Physical Environment Using exemplars gives students potential opportunities to demonstrate their thinking. Teachers guide them to examine the qualities of thinking within the exemplars and advise them to avoid mimicking what they’re seeing, hearing, or touching.
Expectations Setting learning intentions, success criteria, and the progression to proficiency solidifies expectations for success. When teachers put in place these clear expectations for performance at a greater depth of knowledge, they make it clear to students that memorization and recall fall short of the ultimate goal.

These forces are integral to every teachers’ efforts to be precise yet flexible in all assessment efforts. The eight cultural forces must be considered as teachers implement any instructionally agile maneuver described in the following chapters. Any maneuver may work or not work to create a culture of learning, and it is often these forces that may prevent the maneuver from working well. Chapter 2 discusses how to engineer dialogue and engage in conversations to gather and respond to evidence of learning. Chapter 3 focuses on eliciting evidence through questioning. Observation is key to instructional agility, so chapter 4 explores this means of gathering evidence. Chapter 5 discusses mobilizing students to be instructionally agile on their own. Practicing is central to instructional agility, so chapter 6 illustrates various ways that practice provides opportunities for teachers to be instructionally agile. This includes shaping the role homework plays in instructional agility. Educators often debate the value of homework in supporting learning, so it’s necessary to tackle this important dilemma. Finally, chapter 7 discusses the broader context and how jurisdictions, districts, schools, and teams can be instructionally agile. The elements of these forces are front and center as teachers maximize the opportunity to be agile in response to every student, developing a rich culture of learning.

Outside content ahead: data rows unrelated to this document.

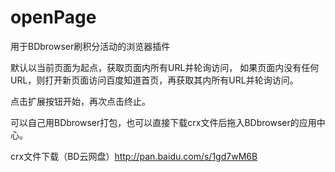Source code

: # openPage
用于BDbrowser刷积分活动的浏览器插件

默认以当前页面为起点，获取页面内所有URL并轮询访问，
如果页面内没有任何URL，则打开新页面访问百度知道首页，再获取其内所有URL并轮询访问。

点击扩展按钮开始，再次点击终止。

可以自己用BDbrowser打包，也可以直接下载crx文件后拖入BDbrowser的应用中心。

crx文件下载（BD云网盘）http://pan.baidu.com/s/1gd7wM6B
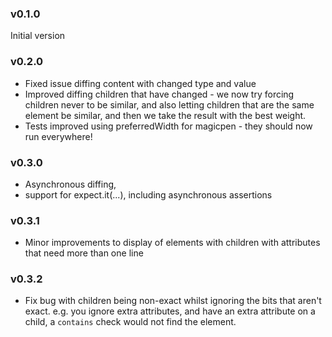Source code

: 
### v0.1.0

Initial version

### v0.2.0
* Fixed issue diffing content with changed type and value
* Improved diffing children that have changed - we now try forcing children never to be similar, and also 
letting children that are the same element be similar, and then we take the result with the best weight.
* Tests improved using preferredWidth for magicpen - they should now run everywhere!

### v0.3.0
* Asynchronous diffing,
* support for expect.it(...), including asynchronous assertions

### v0.3.1
* Minor improvements to display of elements with children with attributes that need more than one line

### v0.3.2
*  Fix bug with children being non-exact whilst ignoring the bits that aren't exact. e.g. you ignore extra attributes,
and have an extra attribute on a child, a `contains` check would not find the element.
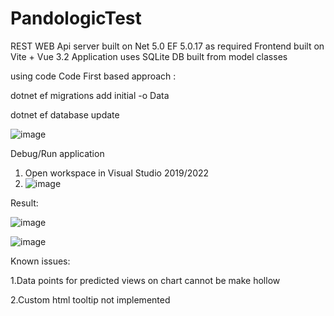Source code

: # PandologicTest
REST WEB Api server built on Net 5.0 EF 5.0.17 as required
Frontend built on Vite + Vue 3.2 
Application uses SQLite DB built from model classes

using code Code First based approach :

dotnet ef migrations add initial -o Data

dotnet ef database update 
 
![image](https://user-images.githubusercontent.com/16181086/200172929-dd822bf5-a86d-4e8b-b93b-0d35fb5a8a9e.png)


Debug/Run application

1. Open workspace in Visual Studio 2019/2022 
2. ![image](https://user-images.githubusercontent.com/16181086/200173455-4f66aabf-7b33-4de1-aac7-74a791f36196.png)


Result:



![image](https://user-images.githubusercontent.com/16181086/200173708-6fb68d28-4c69-4ce0-90f5-50db95e93ee9.png)


![image](https://user-images.githubusercontent.com/16181086/200173757-7e5d1cbe-a3e0-45ed-9b8b-78b85e1cd7b7.png)

Known issues:

 1.Data points for predicted views on chart cannot be make hollow

 2.Custom html tooltip not implemented



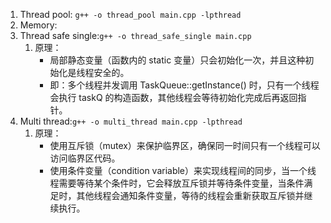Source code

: 1. Thread pool: `g++ -o thread_pool main.cpp -lpthread`
2. Memory: 
3. Thread safe single:`g++ -o thread_safe_single main.cpp`
    1. 原理：
        - 局部静态变量（函数内的 static 变量）只会初始化一次，并且这种初始化是线程安全的。
        - 即：多个线程并发调用 TaskQueue::getInstance() 时，只有一个线程会执行 taskQ 的构造函数，其他线程会等待初始化完成后再返回指针。
4. Multi thread:`g++ -o multi_thread main.cpp -lpthread`
    1. 原理：
        - 使用互斥锁（mutex）来保护临界区，确保同一时间只有一个线程可以访问临界区代码。
        - 使用条件变量（condition variable）来实现线程间的同步，当一个线程需要等待某个条件时，它会释放互斥锁并等待条件变量，当条件满足时，其他线程会通知条件变量，等待的线程会重新获取互斥锁并继续执行。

A Culture of Learning in Action

Instructional agility doesn’t just happen. Teachers must intentionally strive to be agile in response to the evidence of learning that they uncover during the assessment process. Planning for flexibility creates an assessment dichotomy with which teachers must become comfortable; the notion of planning for flexible responses seems odd and yet, it is the essence of instructional agility.

While it may seem like a paradox, instructional agility is anchored in the process of planning with precision, which leads to a response with maximum flexibility. Certainly, teachers cannot know how each student is going to respond to assessment opportunities, but they can anticipate the most typical understandings and misunderstandings students will demonstrate. Most teachers have a clear picture of the most likely results. The greater the precision in planning, the greater the opportunity in responding to meet each student’s needs. It is a front-back relationship—if teachers invest in front-end planning there is a back-end payoff of more effective and intentional instructional responses with higher achievement.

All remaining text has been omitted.